§ **ACTION ITEM**
Images in the entries are to be skipped, and everything else is to be written out exactly.

§ **DATA RECORDS**

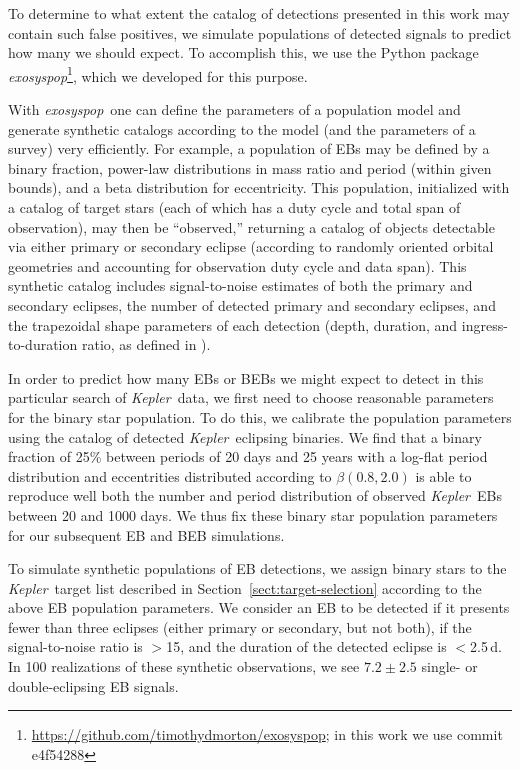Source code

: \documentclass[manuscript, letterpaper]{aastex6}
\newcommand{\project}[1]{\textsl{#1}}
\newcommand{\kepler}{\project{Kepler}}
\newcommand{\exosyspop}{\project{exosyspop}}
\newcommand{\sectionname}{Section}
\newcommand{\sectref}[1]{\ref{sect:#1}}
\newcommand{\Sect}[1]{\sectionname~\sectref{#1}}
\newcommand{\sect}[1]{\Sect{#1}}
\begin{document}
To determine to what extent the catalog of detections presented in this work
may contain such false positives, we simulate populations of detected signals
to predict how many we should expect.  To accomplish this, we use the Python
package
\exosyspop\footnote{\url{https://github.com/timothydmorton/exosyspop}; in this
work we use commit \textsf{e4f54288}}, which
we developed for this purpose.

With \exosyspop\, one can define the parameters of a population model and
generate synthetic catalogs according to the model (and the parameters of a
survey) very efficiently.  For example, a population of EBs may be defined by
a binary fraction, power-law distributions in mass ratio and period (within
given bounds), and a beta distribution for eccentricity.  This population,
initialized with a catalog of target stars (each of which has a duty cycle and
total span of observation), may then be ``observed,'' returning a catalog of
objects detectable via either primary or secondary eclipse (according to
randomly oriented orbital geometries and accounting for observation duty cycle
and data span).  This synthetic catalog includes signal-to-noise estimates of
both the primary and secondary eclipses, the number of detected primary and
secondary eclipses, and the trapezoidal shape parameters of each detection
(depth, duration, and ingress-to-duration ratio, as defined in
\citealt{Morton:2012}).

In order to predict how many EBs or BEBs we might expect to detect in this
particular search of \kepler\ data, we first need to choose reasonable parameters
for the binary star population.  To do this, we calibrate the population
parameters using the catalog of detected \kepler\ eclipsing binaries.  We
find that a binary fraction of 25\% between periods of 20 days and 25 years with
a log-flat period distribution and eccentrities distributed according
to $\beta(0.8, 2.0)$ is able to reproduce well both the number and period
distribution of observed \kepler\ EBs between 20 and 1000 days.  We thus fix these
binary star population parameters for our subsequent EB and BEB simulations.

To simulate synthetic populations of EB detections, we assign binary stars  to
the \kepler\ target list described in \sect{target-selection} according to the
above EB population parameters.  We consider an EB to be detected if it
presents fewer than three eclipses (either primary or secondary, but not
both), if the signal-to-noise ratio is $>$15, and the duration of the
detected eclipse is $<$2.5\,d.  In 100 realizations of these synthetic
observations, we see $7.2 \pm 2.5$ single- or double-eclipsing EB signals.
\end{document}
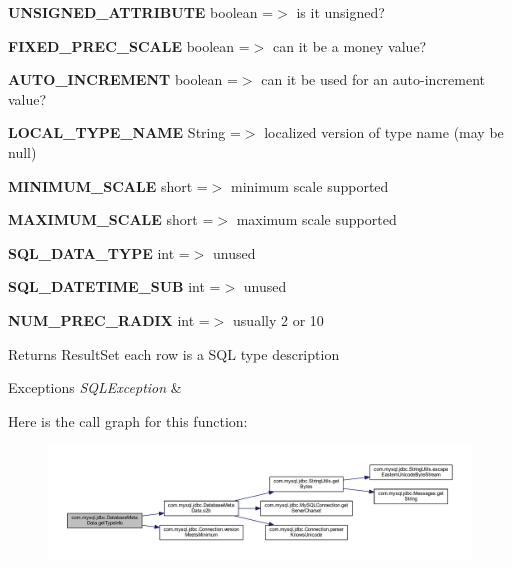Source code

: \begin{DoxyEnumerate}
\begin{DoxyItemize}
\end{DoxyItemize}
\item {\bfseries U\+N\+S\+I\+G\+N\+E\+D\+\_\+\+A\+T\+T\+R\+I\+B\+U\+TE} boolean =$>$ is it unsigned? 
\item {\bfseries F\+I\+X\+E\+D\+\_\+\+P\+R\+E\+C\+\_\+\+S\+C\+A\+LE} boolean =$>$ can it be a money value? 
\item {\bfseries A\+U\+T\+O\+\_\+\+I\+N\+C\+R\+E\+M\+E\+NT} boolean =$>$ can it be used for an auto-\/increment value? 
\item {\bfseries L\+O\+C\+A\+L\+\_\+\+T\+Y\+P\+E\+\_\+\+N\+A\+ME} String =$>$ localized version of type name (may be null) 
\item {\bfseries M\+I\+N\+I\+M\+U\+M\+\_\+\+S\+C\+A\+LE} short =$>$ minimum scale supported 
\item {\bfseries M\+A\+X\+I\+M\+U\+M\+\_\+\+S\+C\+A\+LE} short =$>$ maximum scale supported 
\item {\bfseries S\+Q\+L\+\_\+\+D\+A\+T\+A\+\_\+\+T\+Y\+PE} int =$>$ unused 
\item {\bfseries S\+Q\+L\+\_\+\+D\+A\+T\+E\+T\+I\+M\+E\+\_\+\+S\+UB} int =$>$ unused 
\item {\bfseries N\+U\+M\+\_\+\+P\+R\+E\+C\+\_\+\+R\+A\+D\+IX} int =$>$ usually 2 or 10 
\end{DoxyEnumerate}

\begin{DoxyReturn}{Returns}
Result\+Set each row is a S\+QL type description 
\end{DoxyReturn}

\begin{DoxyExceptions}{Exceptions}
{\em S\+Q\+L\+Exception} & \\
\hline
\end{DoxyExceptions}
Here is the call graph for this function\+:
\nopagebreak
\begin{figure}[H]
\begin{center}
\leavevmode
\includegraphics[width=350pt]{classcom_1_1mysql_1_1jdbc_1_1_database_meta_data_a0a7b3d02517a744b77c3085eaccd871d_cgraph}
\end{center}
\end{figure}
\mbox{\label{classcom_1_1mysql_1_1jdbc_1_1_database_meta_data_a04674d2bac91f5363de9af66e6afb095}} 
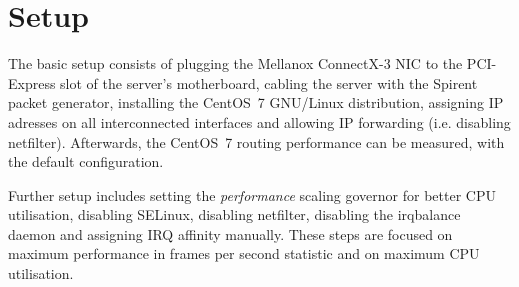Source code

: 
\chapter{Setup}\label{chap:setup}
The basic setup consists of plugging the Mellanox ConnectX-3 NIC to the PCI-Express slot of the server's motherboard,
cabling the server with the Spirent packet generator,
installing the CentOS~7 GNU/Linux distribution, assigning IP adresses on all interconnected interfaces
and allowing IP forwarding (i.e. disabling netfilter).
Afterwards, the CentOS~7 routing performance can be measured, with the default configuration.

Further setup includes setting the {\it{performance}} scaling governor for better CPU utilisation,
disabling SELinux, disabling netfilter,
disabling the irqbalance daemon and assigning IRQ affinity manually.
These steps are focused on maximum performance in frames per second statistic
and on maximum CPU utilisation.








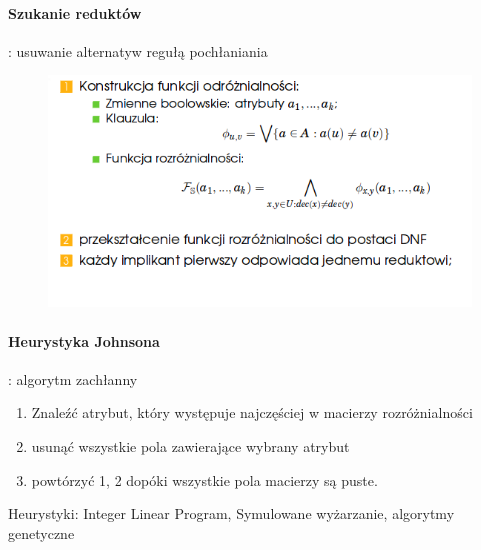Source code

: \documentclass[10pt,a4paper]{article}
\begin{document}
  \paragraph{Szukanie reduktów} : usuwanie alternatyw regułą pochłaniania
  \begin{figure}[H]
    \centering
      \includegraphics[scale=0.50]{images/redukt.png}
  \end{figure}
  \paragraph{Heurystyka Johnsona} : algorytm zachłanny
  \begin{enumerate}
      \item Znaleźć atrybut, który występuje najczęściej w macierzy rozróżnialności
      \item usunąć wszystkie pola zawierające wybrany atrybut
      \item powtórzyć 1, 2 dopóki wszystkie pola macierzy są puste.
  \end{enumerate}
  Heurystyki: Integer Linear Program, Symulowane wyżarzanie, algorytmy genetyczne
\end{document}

§ **TASK SOLUTION**
Source code

: \documentclass[manuscript, letterpaper]{aastex6}
\newcommand{\project}[1]{\textsl{#1}}
\newcommand{\kepler}{\project{Kepler}}
\newcommand{\exosyspop}{\project{exosyspop}}
\newcommand{\sectionname}{Section}
\newcommand{\sectref}[1]{\ref{sect:#1}}
\newcommand{\Sect}[1]{\sectionname~\sectref{#1}}
\newcommand{\sect}[1]{\Sect{#1}}
\begin{document}
To determine to what extent the catalog of detections presented in this work
may contain such false positives, we simulate populations of detected signals
to predict how many we should expect.  To accomplish this, we use the Python
package
\exosyspop\footnote{\url{https://github.com/timothydmorton/exosyspop}; in this
work we use commit \textsf{e4f54288}}, which
we developed for this purpose.

With \exosyspop\, one can define the parameters of a population model and
generate synthetic catalogs according to the model (and the parameters of a
survey) very efficiently.  For example, a population of EBs may be defined by
a binary fraction, power-law distributions in mass ratio and period (within
given bounds), and a beta distribution for eccentricity.  This population,
initialized with a catalog of target stars (each of which has a duty cycle and
total span of observation), may then be ``observed,'' returning a catalog of
objects detectable via either primary or secondary eclipse (according to
randomly oriented orbital geometries and accounting for observation duty cycle
and data span).  This synthetic catalog includes signal-to-noise estimates of
both the primary and secondary eclipses, the number of detected primary and
secondary eclipses, and the trapezoidal shape parameters of each detection
(depth, duration, and ingress-to-duration ratio, as defined in
\citealt{Morton:2012}).

In order to predict how many EBs or BEBs we might expect to detect in this
particular search of \kepler\ data, we first need to choose reasonable parameters
for the binary star population.  To do this, we calibrate the population
parameters using the catalog of detected \kepler\ eclipsing binaries.  We
find that a binary fraction of 25\% between periods of 20 days and 25 years with
a log-flat period distribution and eccentrities distributed according
to $\beta(0.8, 2.0)$ is able to reproduce well both the number and period
distribution of observed \kepler\ EBs between 20 and 1000 days.  We thus fix these
binary star population parameters for our subsequent EB and BEB simulations.

To simulate synthetic populations of EB detections, we assign binary stars  to
the \kepler\ target list described in \sect{target-selection} according to the
above EB population parameters.  We consider an EB to be detected if it
presents fewer than three eclipses (either primary or secondary, but not
both), if the signal-to-noise ratio is $>$15, and the duration of the
detected eclipse is $<$2.5\,d.  In 100 realizations of these synthetic
observations, we see $7.2 \pm 2.5$ single- or double-eclipsing EB signals.
\end{document}
Source code

: \begin{DoxyEnumerate}
\begin{DoxyItemize}
\end{DoxyItemize}
\item {\bfseries U\+N\+S\+I\+G\+N\+E\+D\+\_\+\+A\+T\+T\+R\+I\+B\+U\+TE} boolean =$>$ is it unsigned? 
\item {\bfseries F\+I\+X\+E\+D\+\_\+\+P\+R\+E\+C\+\_\+\+S\+C\+A\+LE} boolean =$>$ can it be a money value? 
\item {\bfseries A\+U\+T\+O\+\_\+\+I\+N\+C\+R\+E\+M\+E\+NT} boolean =$>$ can it be used for an auto-\/increment value? 
\item {\bfseries L\+O\+C\+A\+L\+\_\+\+T\+Y\+P\+E\+\_\+\+N\+A\+ME} String =$>$ localized version of type name (may be null) 
\item {\bfseries M\+I\+N\+I\+M\+U\+M\+\_\+\+S\+C\+A\+LE} short =$>$ minimum scale supported 
\item {\bfseries M\+A\+X\+I\+M\+U\+M\+\_\+\+S\+C\+A\+LE} short =$>$ maximum scale supported 
\item {\bfseries S\+Q\+L\+\_\+\+D\+A\+T\+A\+\_\+\+T\+Y\+PE} int =$>$ unused 
\item {\bfseries S\+Q\+L\+\_\+\+D\+A\+T\+E\+T\+I\+M\+E\+\_\+\+S\+UB} int =$>$ unused 
\item {\bfseries N\+U\+M\+\_\+\+P\+R\+E\+C\+\_\+\+R\+A\+D\+IX} int =$>$ usually 2 or 10 
\end{DoxyEnumerate}

\begin{DoxyReturn}{Returns}
Result\+Set each row is a S\+QL type description 
\end{DoxyReturn}

\begin{DoxyExceptions}{Exceptions}
{\em S\+Q\+L\+Exception} & \\
\hline
\end{DoxyExceptions}
Here is the call graph for this function\+:
\nopagebreak
\begin{figure}[H]
\begin{center}
\leavevmode
\includegraphics[width=350pt]{classcom_1_1mysql_1_1jdbc_1_1_database_meta_data_a0a7b3d02517a744b77c3085eaccd871d_cgraph}
\end{center}
\end{figure}
\mbox{\label{classcom_1_1mysql_1_1jdbc_1_1_database_meta_data_a04674d2bac91f5363de9af66e6afb095}} 
Source code

: 
\chapter{Setup}\label{chap:setup}
The basic setup consists of plugging the Mellanox ConnectX-3 NIC to the PCI-Express slot of the server's motherboard,
cabling the server with the Spirent packet generator,
installing the CentOS~7 GNU/Linux distribution, assigning IP adresses on all interconnected interfaces
and allowing IP forwarding (i.e. disabling netfilter).
Afterwards, the CentOS~7 routing performance can be measured, with the default configuration.

Further setup includes setting the {\it{performance}} scaling governor for better CPU utilisation,
disabling SELinux, disabling netfilter,
disabling the irqbalance daemon and assigning IRQ affinity manually.
These steps are focused on maximum performance in frames per second statistic
and on maximum CPU utilisation.








Source code

: \documentclass[10pt,a4paper]{article}
\begin{document}
  \paragraph{Szukanie reduktów} : usuwanie alternatyw regułą pochłaniania
  \begin{figure}[H]
    \centering
      \includegraphics[scale=0.50]{images/redukt.png}
  \end{figure}
  \paragraph{Heurystyka Johnsona} : algorytm zachłanny
  \begin{enumerate}
      \item Znaleźć atrybut, który występuje najczęściej w macierzy rozróżnialności
      \item usunąć wszystkie pola zawierające wybrany atrybut
      \item powtórzyć 1, 2 dopóki wszystkie pola macierzy są puste.
  \end{enumerate}
  Heurystyki: Integer Linear Program, Symulowane wyżarzanie, algorytmy genetyczne
\end{document}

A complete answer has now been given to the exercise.